Solution Approach 2:
The patent uses copying by creating a computational model that replicates the relationship between molecular structure and properties. Instead of physically synthesizing and measuring each new variant, the system creates a virtual copy of the molecular system through the prediction model, which can be queried instantly to obtain property estimates. This virtual copying eliminates the time-consuming physical experimentation cycle.
2Measurement precision
If new variants of molecules are synthesized to determine their molecular properties, then accurate molecular property data is obtained, but the development cost increases significantly
Solution Approach 1:
The patent applies copying by creating a computational model that replicates the relationship between molecular structure and properties. Instead of physically synthesizing and measuring each new variant, the system creates a virtual copy of the molecular system through the prediction model, which can be queried instantly to obtain property estimates. This virtual copying eliminates the time-consuming physical experimentation cycle.
Solution Approach 2:
The patent substitutes the mechanical/physical system of synthesis and measurement with a computational system. The prediction model replaces the physical laboratory processes with algorithmic calculations based on structural features. This substitution eliminates the need for expensive and time-consuming wet lab experiments for each candidate variant, resolving the cost contradiction.

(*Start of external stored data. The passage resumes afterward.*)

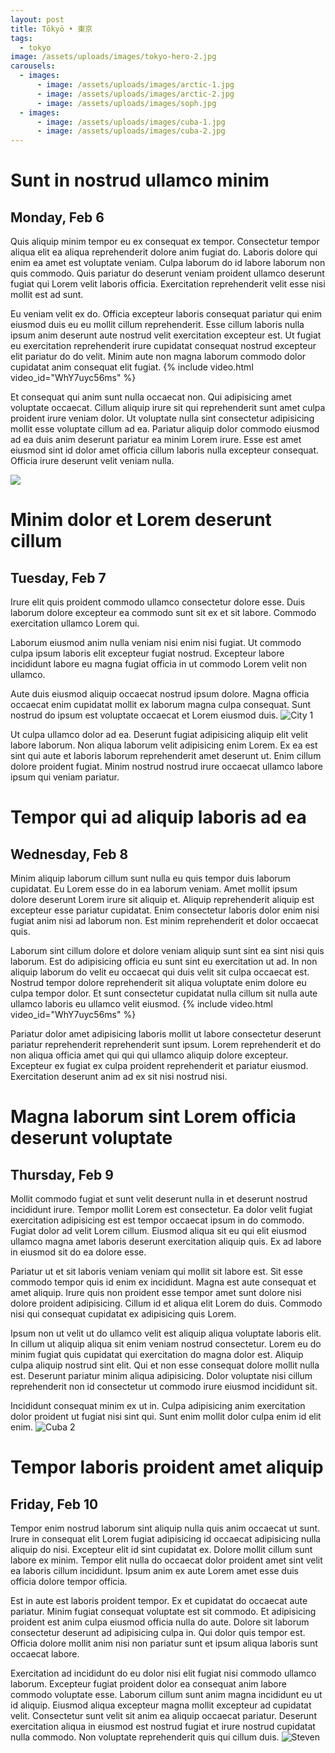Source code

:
 ```yaml
---
layout: post
title: Tōkyō • 東京
tags:
  - tokyo
image: /assets/uploads/images/tokyo-hero-2.jpg
carousels:
  - images:
      - image: /assets/uploads/images/arctic-1.jpg
      - image: /assets/uploads/images/arctic-2.jpg
      - image: /assets/uploads/images/soph.jpg
  - images:
      - image: /assets/uploads/images/cuba-1.jpg
      - image: /assets/uploads/images/cuba-2.jpg
---
```

# Sunt in nostrud ullamco minim

## Monday, Feb 6

Quis aliquip minim tempor eu ex consequat ex tempor. Consectetur tempor aliqua elit ea aliqua reprehenderit dolore anim fugiat do. Laboris dolore qui enim ea amet est voluptate veniam. Culpa laborum do id labore laborum non quis commodo. Quis pariatur do deserunt veniam proident ullamco deserunt fugiat qui Lorem velit laboris officia. Exercitation reprehenderit velit esse nisi mollit est ad sunt.

Eu veniam velit ex do. Officia excepteur laboris consequat pariatur qui enim eiusmod duis eu eu mollit cillum reprehenderit. Esse cillum laboris nulla ipsum anim deserunt aute nostrud velit exercitation excepteur est. Ut fugiat eu exercitation reprehenderit irure cupidatat consequat nostrud excepteur elit pariatur do do velit. Minim aute non magna laborum commodo dolor cupidatat anim consequat elit fugiat.
{% include video.html video_id="WhY7uyc56ms" %}

Et consequat qui anim sunt nulla occaecat non. Qui adipisicing amet voluptate occaecat. Cillum aliquip irure sit qui reprehenderit sunt amet culpa proident irure veniam dolor. Ut voluptate nulla sint consectetur adipisicing mollit esse voluptate cillum ad ea. Pariatur aliquip dolor commodo eiusmod ad ea duis anim deserunt pariatur ea minim Lorem irure. Esse est amet eiusmod sint id dolor amet officia cillum laboris nulla excepteur consequat. Officia irure deserunt velit veniam nulla.

![](/assets/uploads/theboys.png)

# Minim dolor et Lorem deserunt cillum

## Tuesday, Feb 7

Irure elit quis proident commodo ullamco consectetur dolore esse. Duis laborum dolore excepteur ea commodo sunt sit ex et sit labore. Commodo exercitation ullamco Lorem qui.

Laborum eiusmod anim nulla veniam nisi enim nisi fugiat. Ut commodo culpa ipsum laboris elit excepteur fugiat nostrud. Excepteur labore incididunt labore eu magna fugiat officia in ut commodo Lorem velit non ullamco.


Aute duis eiusmod aliquip occaecat nostrud ipsum dolore. Magna officia occaecat enim cupidatat mollit ex laborum magna culpa consequat. Sunt nostrud do ipsum est voluptate occaecat et Lorem eiusmod duis.
![City 1](/assets/uploads/images/city-1.jpg)

Ut culpa ullamco dolor ad ea. Deserunt fugiat adipisicing aliquip elit velit labore laborum. Non aliqua laborum velit adipisicing enim Lorem. Ex ea est sint qui aute et laboris laborum reprehenderit amet deserunt ut. Enim cillum dolore proident fugiat. Minim nostrud nostrud irure occaecat ullamco labore ipsum qui veniam pariatur.

# Tempor qui ad aliquip laboris ad ea

## Wednesday, Feb 8

Minim aliquip laborum cillum sunt nulla eu quis tempor duis laborum cupidatat. Eu Lorem esse do in ea laborum veniam. Amet mollit ipsum dolore deserunt Lorem irure sit aliquip et. Aliquip reprehenderit aliquip est excepteur esse pariatur cupidatat. Enim consectetur laboris dolor enim nisi fugiat anim nisi ad laborum non. Est minim reprehenderit et dolor occaecat quis.

Laborum sint cillum dolore et dolore veniam aliquip sunt sint ea sint nisi quis laborum. Est do adipisicing officia eu sunt sint eu exercitation ut ad. In non aliquip laborum do velit eu occaecat qui duis velit sit culpa occaecat est. Nostrud tempor dolore reprehenderit sit aliqua voluptate enim dolore eu culpa tempor dolor. Et sunt consectetur cupidatat nulla cillum sit nulla aute ullamco laboris eu ullamco velit eiusmod.
{% include video.html video_id="WhY7uyc56ms" %}

Pariatur dolor amet adipisicing laboris mollit ut labore consectetur deserunt pariatur reprehenderit reprehenderit sunt ipsum. Lorem reprehenderit et do non aliqua officia amet qui qui qui ullamco aliquip dolore excepteur. Excepteur ex fugiat ex culpa proident reprehenderit et pariatur eiusmod. Exercitation deserunt anim ad ex sit nisi nostrud nisi.

# Magna laborum sint Lorem officia deserunt voluptate

## Thursday, Feb 9

Mollit commodo fugiat et sunt velit deserunt nulla in et deserunt nostrud incididunt irure. Tempor mollit Lorem est consectetur. Ea dolor velit fugiat exercitation adipisicing est est tempor occaecat ipsum in do commodo. Fugiat dolor ad velit Lorem cillum. Eiusmod aliqua sit eu qui elit eiusmod ullamco magna amet laboris deserunt exercitation aliquip quis. Ex ad labore in eiusmod sit do ea dolore esse.

Pariatur ut et sit laboris veniam veniam qui mollit sit labore est. Sit esse commodo tempor quis id enim ex incididunt. Magna est aute consequat et amet aliquip. Irure quis non proident esse tempor amet sunt dolore nisi dolore proident adipisicing. Cillum id et aliqua elit Lorem do duis. Commodo nisi qui consequat cupidatat ex adipisicing quis Lorem.

Ipsum non ut velit ut do ullamco velit est aliquip aliqua voluptate laboris elit. In cillum ut aliquip aliqua sit enim veniam nostrud consectetur. Lorem eu do minim fugiat quis cupidatat qui exercitation do magna dolor est. Aliquip culpa aliquip nostrud sint elit. Qui et non esse consequat dolore mollit nulla est. Deserunt pariatur minim aliqua adipisicing. Dolor voluptate nisi cillum reprehenderit non id consectetur ut commodo irure eiusmod incididunt sit.


Incididunt consequat minim ex ut in. Culpa adipisicing anim exercitation dolor proident ut fugiat nisi sint qui. Sunt enim mollit dolor culpa enim id elit enim.
![Cuba 2](/assets/uploads/images/cuba-2.jpg)

# Tempor laboris proident amet aliquip

## Friday, Feb 10

Tempor enim nostrud laborum sint aliquip nulla quis anim occaecat ut sunt. Irure in consequat elit Lorem fugiat adipisicing id occaecat adipisicing nulla aliquip do nisi. Excepteur elit id sint cupidatat ex. Dolore mollit cillum sunt labore ex minim. Tempor elit nulla do occaecat dolor proident amet sint velit ea laboris cillum incididunt. Ipsum anim ex aute Lorem amet esse duis officia dolore tempor officia.

Est in aute est laboris proident tempor. Ex et cupidatat do occaecat aute pariatur. Minim fugiat consequat voluptate est sit commodo. Et adipisicing proident est anim culpa eiusmod officia nulla do aute. Dolore sit laborum consectetur deserunt ad adipisicing culpa in. Qui dolor quis tempor est. Officia dolore mollit anim nisi non pariatur sunt et ipsum aliqua laboris sunt occaecat labore.

Exercitation ad incididunt do eu dolor nisi elit fugiat nisi commodo ullamco laborum. Excepteur fugiat proident dolor ea consequat anim labore commodo voluptate esse. Laborum cillum sunt anim magna incididunt eu ut id aliquip. Eiusmod aliqua excepteur magna mollit excepteur ad cupidatat velit. Consectetur sunt velit sit anim ea aliquip occaecat pariatur. Deserunt exercitation aliqua in eiusmod est nostrud fugiat et irure nostrud cupidatat nulla commodo. Non voluptate reprehenderit quis qui cillum duis.
![Steven](/assets/uploads/images/steven.jpg)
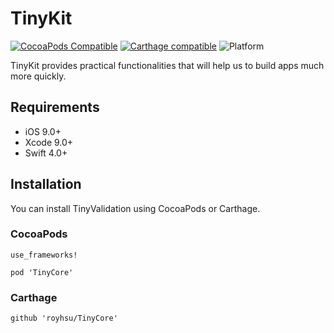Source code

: # TinyKit

[![CocoaPods Compatible](https://img.shields.io/cocoapods/v/TinyKit.svg)](https://cocoapods.org)
[![Carthage compatible](https://img.shields.io/badge/Carthage-compatible-4BC51D.svg?style=flat)](https://github.com/Carthage/Carthage)
![Platform](https://img.shields.io/cocoapods/p/TinyComponent.svg?style=flat)

TinyKit provides practical functionalities that will help us to build apps much more quickly.

## Requirements

- iOS 9.0+
- Xcode 9.0+
- Swift 4.0+

## Installation

You can install TinyValidation using CocoaPods or Carthage.

### CocoaPods

```
use_frameworks!

pod 'TinyCore'
```
### Carthage

```
github 'royhsu/TinyCore'
```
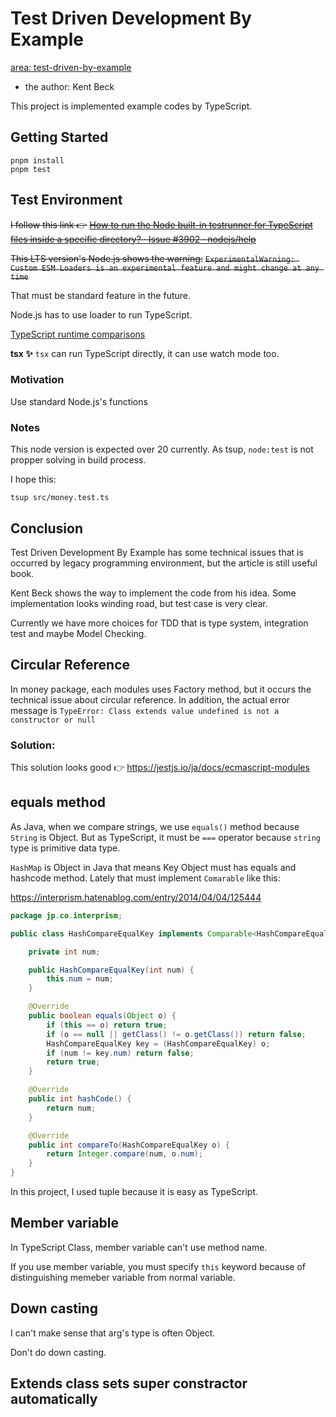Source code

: # Test Driven Development By Example

[area: test-driven-by-example](https://github.com/casaub0n/casaub0n/labels/area%3A%20test-driven-by-example "use this label in GitHub")

- the author: Kent Beck

This project is implemented example codes by TypeScript.

## Getting Started

```console
pnpm install
pnpm test
```

## Test Environment

~~I follow this link 👉~~
~~[How to run the Node built-in testrunner for TypeScript files inside a specific directory? · Issue #3902 · nodejs/help](https://github.com/nodejs/help/issues/3902#issuecomment-1307124174)~~

~~This LTS version's Node.js shows the warning:~~
~~`ExperimentalWarning: Custom ESM Loaders is an experimental feature and might change at any time`~~

That must be standard feature in the future.

Node.js has to use loader to run TypeScript.

[TypeScript runtime comparisons](https://github.com/privatenumber/ts-runtime-comparison)

**tsx :sparkles:**
`tsx` can run TypeScript directly, it can use watch mode too.

### Motivation

Use standard Node.js's functions

### Notes

This node version is expected over 20 currently. As tsup, `node:test` is not propper solving in build process.

I hope this:

```console
tsup src/money.test.ts
```

## Conclusion

Test Driven Development By Example has some technical issues that is occurred by legacy programming environment, but the article is still useful book.

Kent Beck shows the way to implement the code from his idea. Some implementation looks winding road, but test case is very clear.

Currently we have more choices for TDD that is type system, integration test and maybe Model Checking.

## Circular Reference

In money package, each modules uses Factory method, but it occurs the technical issue about circular reference.
In addition, the actual error message is `TypeError: Class extends value undefined is not a constructor or null`

### Solution:

This solution looks good 👉 https://jestjs.io/ja/docs/ecmascript-modules

## equals method

As Java, when we compare strings, we use `equals()` method because `String` is Object. But as TypeScript, it must be `===` operator because `string` type is primitive data type.

`HashMap` is Object in Java that means Key Object must has equals and hashcode method. Lately that must implement `Comarable` like this:

https://interprism.hatenablog.com/entry/2014/04/04/125444

```Java
package jp.co.interprism;

public class HashCompareEqualKey implements Comparable<HashCompareEqualKey> {

    private int num;

    public HashCompareEqualKey(int num) {
        this.num = num;
    }

    @Override
    public boolean equals(Object o) {
        if (this == o) return true;
        if (o == null || getClass() != o.getClass()) return false;
        HashCompareEqualKey key = (HashCompareEqualKey) o;
        if (num != key.num) return false;
        return true;
    }

    @Override
    public int hashCode() {
        return num;
    }

    @Override
    public int compareTo(HashCompareEqualKey o) {
        return Integer.compare(num, o.num);
    }
}
```

In this project, I used tuple because it is easy as TypeScript.

## Member variable

In TypeScript Class, member variable can't use method name.

If you use member variable, you must specify `this` keyword because of distinguishing memeber variable from normal variable.

## Down casting

I can't make sense that arg's type is often Object.

Don't do down casting.

## Extends class sets super constractor automatically
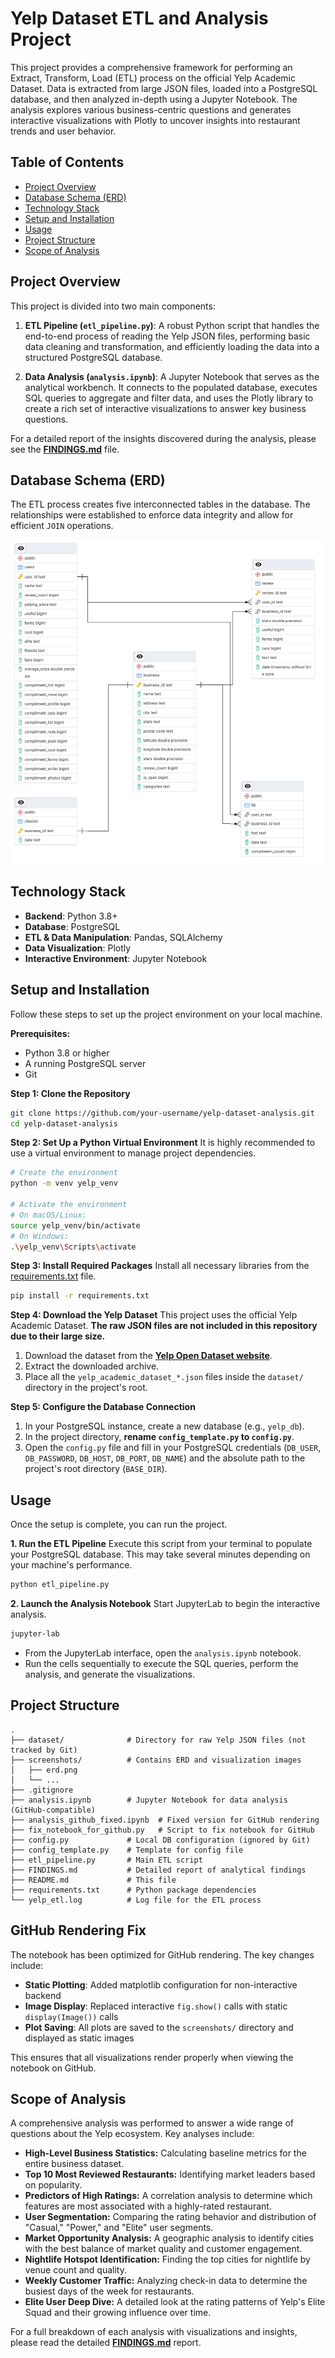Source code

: # Yelp Dataset ETL and Analysis Project

This project provides a comprehensive framework for performing an Extract, Transform, Load (ETL) process on the official Yelp Academic Dataset. Data is extracted from large JSON files, loaded into a PostgreSQL database, and then analyzed in-depth using a Jupyter Notebook. The analysis explores various business-centric questions and generates interactive visualizations with Plotly to uncover insights into restaurant trends and user behavior.

## Table of Contents

- [Project Overview](#project-overview)
- [Database Schema (ERD)](#database-schema-erd)
- [Technology Stack](#technology-stack)
- [Setup and Installation](#setup-and-installation)
- [Usage](#usage)
- [Project Structure](#project-structure)
- [Scope of Analysis](#scope-of-analysis)

## Project Overview

This project is divided into two main components:

1.  **ETL Pipeline (`etl_pipeline.py`)**: A robust Python script that handles the end-to-end process of reading the Yelp JSON files, performing basic data cleaning and transformation, and efficiently loading the data into a structured PostgreSQL database.

2.  **Data Analysis (`analysis.ipynb`)**: A Jupyter Notebook that serves as the analytical workbench. It connects to the populated database, executes SQL queries to aggregate and filter data, and uses the Plotly library to create a rich set of interactive visualizations to answer key business questions.

For a detailed report of the insights discovered during the analysis, please see the **[FINDINGS.md](FINDINGS.md)** file.

## Database Schema (ERD)

The ETL process creates five interconnected tables in the database. The relationships were established to enforce data integrity and allow for efficient `JOIN` operations.

![Entity-Relationship Diagram](screenshots/er_diagram.png)

## Technology Stack

- **Backend**: Python 3.8+
- **Database**: PostgreSQL
- **ETL & Data Manipulation**: Pandas, SQLAlchemy
- **Data Visualization**: Plotly
- **Interactive Environment**: Jupyter Notebook

## Setup and Installation

Follow these steps to set up the project environment on your local machine.

**Prerequisites:**
- Python 3.8 or higher
- A running PostgreSQL server
- Git

**Step 1: Clone the Repository**
```bash
git clone https://github.com/your-username/yelp-dataset-analysis.git
cd yelp-dataset-analysis
```

**Step 2: Set Up a Python Virtual Environment**
It is highly recommended to use a virtual environment to manage project dependencies.
```bash
# Create the environment
python -m venv yelp_venv

# Activate the environment
# On macOS/Linux:
source yelp_venv/bin/activate
# On Windows:
.\yelp_venv\Scripts\activate
```

**Step 3: Install Required Packages**
Install all necessary libraries from the [requirements.txt](requirement.txt) file.
```bash
pip install -r requirements.txt
```

**Step 4: Download the Yelp Dataset**
This project uses the official Yelp Academic Dataset. **The raw JSON files are not included in this repository due to their large size.**

1.  Download the dataset from the [**Yelp Open Dataset website**](https://www.yelp.com/dataset).
2.  Extract the downloaded archive.
3.  Place all the `yelp_academic_dataset_*.json` files inside the `dataset/` directory in the project's root.

**Step 5: Configure the Database Connection**
1.  In your PostgreSQL instance, create a new database (e.g., `yelp_db`).
2.  In the project directory, **rename `config_template.py` to `config.py`**.
3.  Open the `config.py` file and fill in your PostgreSQL credentials (`DB_USER`, `DB_PASSWORD`, `DB_HOST`, `DB_PORT`, `DB_NAME`) and the absolute path to the project's root directory (`BASE_DIR`).

## Usage

Once the setup is complete, you can run the project.

**1. Run the ETL Pipeline**
Execute this script from your terminal to populate your PostgreSQL database. This may take several minutes depending on your machine's performance.
```bash
python etl_pipeline.py
```

**2. Launch the Analysis Notebook**
Start JupyterLab to begin the interactive analysis.
```bash
jupyter-lab
```
- From the JupyterLab interface, open the `analysis.ipynb` notebook.
- Run the cells sequentially to execute the SQL queries, perform the analysis, and generate the visualizations.

## Project Structure

```
.
├── dataset/              # Directory for raw Yelp JSON files (not tracked by Git)
├── screenshots/          # Contains ERD and visualization images
│   ├── erd.png
│   └── ...
├── .gitignore
├── analysis.ipynb        # Jupyter Notebook for data analysis (GitHub-compatible)
├── analysis_github_fixed.ipynb  # Fixed version for GitHub rendering
├── fix_notebook_for_github.py   # Script to fix notebook for GitHub
├── config.py             # Local DB configuration (ignored by Git)
├── config_template.py    # Template for config file
├── etl_pipeline.py       # Main ETL script
├── FINDINGS.md           # Detailed report of analytical findings
├── README.md             # This file
├── requirements.txt      # Python package dependencies
└── yelp_etl.log          # Log file for the ETL process
```

## GitHub Rendering Fix

The notebook has been optimized for GitHub rendering. The key changes include:

- **Static Plotting**: Added matplotlib configuration for non-interactive backend
- **Image Display**: Replaced interactive `fig.show()` calls with static `display(Image())` calls
- **Plot Saving**: All plots are saved to the `screenshots/` directory and displayed as static images

This ensures that all visualizations render properly when viewing the notebook on GitHub.

## Scope of Analysis

A comprehensive analysis was performed to answer a wide range of questions about the Yelp ecosystem. Key analyses include:

-   **High-Level Business Statistics:** Calculating baseline metrics for the entire business dataset.
-   **Top 10 Most Reviewed Restaurants:** Identifying market leaders based on popularity.
-   **Predictors of High Ratings:** A correlation analysis to determine which features are most associated with a highly-rated restaurant.
-   **User Segmentation:** Comparing the rating behavior and distribution of "Casual," "Power," and "Elite" user segments.
-   **Market Opportunity Analysis:** A geographic analysis to identify cities with the best balance of market quality and customer engagement.
-   **Nightlife Hotspot Identification:** Finding the top cities for nightlife by venue count and quality.
-   **Weekly Customer Traffic:** Analyzing check-in data to determine the busiest days of the week for restaurants.
-   **Elite User Deep Dive:** A detailed look at the rating patterns of Yelp's Elite Squad and their growing influence over time.

For a full breakdown of each analysis with visualizations and insights, please read the detailed **[FINDINGS.md](FINDINGS.md)** report.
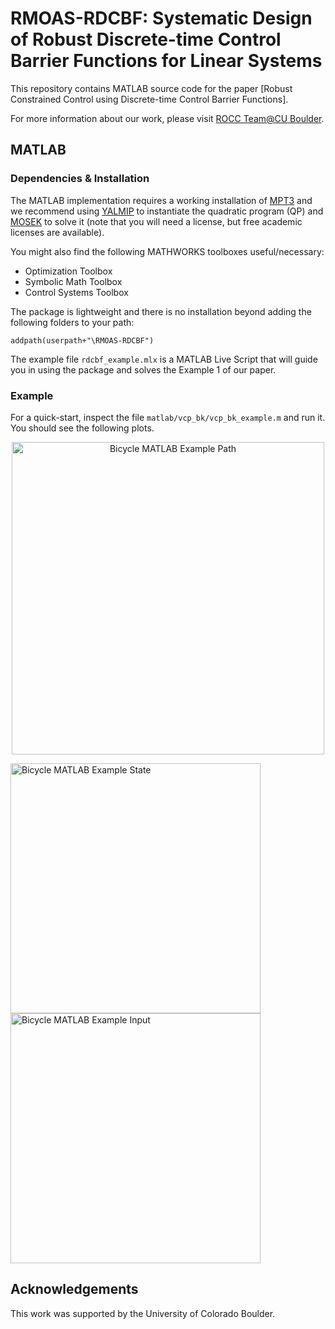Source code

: # RMOAS-RDCBF: Systematic Design of Robust Discrete-time Control Barrier Functions for Linear Systems
This repository contains MATLAB source code for the paper [Robust Constrained Control using
Discrete-time Control Barrier Functions].


For more information about our work, please visit [ROCC Team@CU Boulder](https://www.colorado.edu/faculty/nicotra/robotics-optimization-and-constrained-control).

## MATLAB
### Dependencies & Installation
The MATLAB implementation requires a working installation of [MPT3](https://www.mpt3.org/) and
we recommend using [YALMIP](https://yalmip.github.io/) to instantiate the quadratic program
(QP) and [MOSEK](https://www.mosek.com/) to solve it (note that you will need a license, but free academic licenses are available).

You might also find the following MATHWORKS toolboxes useful/necessary:
* Optimization Toolbox
* Symbolic Math Toolbox
* Control Systems Toolbox

The package is lightweight and there is no installation beyond adding the following folders to
your path:
```
addpath(userpath+"\RMOAS-RDCBF")
```
The example file `rdcbf_example.mlx` is a MATLAB Live Script that will guide you in using the
package and solves the Example 1 of our paper.

### Example
For a quick-start, inspect the file `matlab/vcp_bk/vcp_bk_example.m` and run it.
You should see the following plots.

<p align="center">
  <img src="https://github.com/ARC-Lab-Research-Group/FlatVCP/blob/master/img/bk_matlab_example_path.png" width="500" alt="Bicycle MATLAB Example Path">
</p>
<p float="center">
  <img src="https://github.com/ARC-Lab-Research-Group/FlatVCP/blob/master/img/bk_matlab_example_state.png" width="400" alt="Bicycle MATLAB Example State">
  <img src="https://github.com/ARC-Lab-Research-Group/FlatVCP/blob/master/img/bk_matlab_example_input.png" width="400" alt="Bicycle MATLAB Example Input">
</p>

## Acknowledgements
This work was supported by the University of Colorado Boulder.
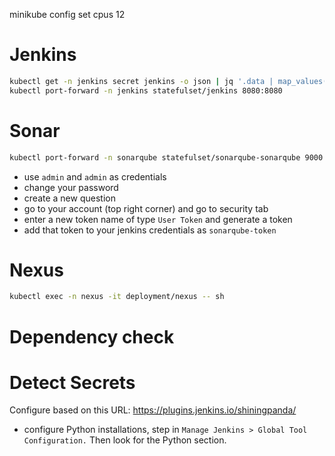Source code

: minikube config set cpus 12

# Jenkins
```bash
kubectl get -n jenkins secret jenkins -o json | jq '.data | map_values(@base64d)'
kubectl port-forward -n jenkins statefulset/jenkins 8080:8080
```

# Sonar
```bash
kubectl port-forward -n sonarqube statefulset/sonarqube-sonarqube 9000:9000
```
- use `admin` and `admin` as credentials
- change your password
- create a new question
- go to your account (top right corner) and go to security tab
- enter a new token name of type ```User Token``` and generate a token
- add that token to your jenkins credentials as ```sonarqube-token```

# Nexus
```bash
kubectl exec -n nexus -it deployment/nexus -- sh
```

# Dependency check

# Detect Secrets

Configure based on this URL: https://plugins.jenkins.io/shiningpanda/
- configure Python installations, step in ```Manage Jenkins > Global Tool Configuration.``` Then look for the Python section.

3Adaptability or versatility
If a general 'all molecules' model is used to predict molecular properties, then broad applicability is achieved, but prediction accuracy and robustness decrease
Solution Approach 1:
The patent applies segmentation by dividing the prediction task into molecule-specific models rather than using a single general model. The system trains separate prediction models for each parent molecule or molecule family, allowing each model to specialize in the specific structural and property relationships of that molecule type. This segmentation improves reliability by capturing molecule-specific patterns that a general model would miss.
Solution Approach 2:
The patent applies local quality by making the prediction model specific to each parent molecule rather than uniform across all molecules. The model learns from the specific structural features and properties of variants of a given parent molecule, creating a localized understanding of structure-property relationships. This local specialization improves prediction accuracy for each specific molecule type while maintaining the ability to handle multiple different parent molecules.
Data Source
AI summary
A system for generating a model for predicting a molecular property of a variant of a molecule is provided. For each of a plurality of variants of the molecule, the system for each structural feature, aggregates the values for the structural features of the residues of the molecule that were modified to form the variant to form a feature vector for the variant. The system assigns the value for the molecular property of the variant to the feature vector wherein the feature vector and the assigned value form training data. The system then generates the model for predicting a value for the molecular property using the training data for the plurality of variants.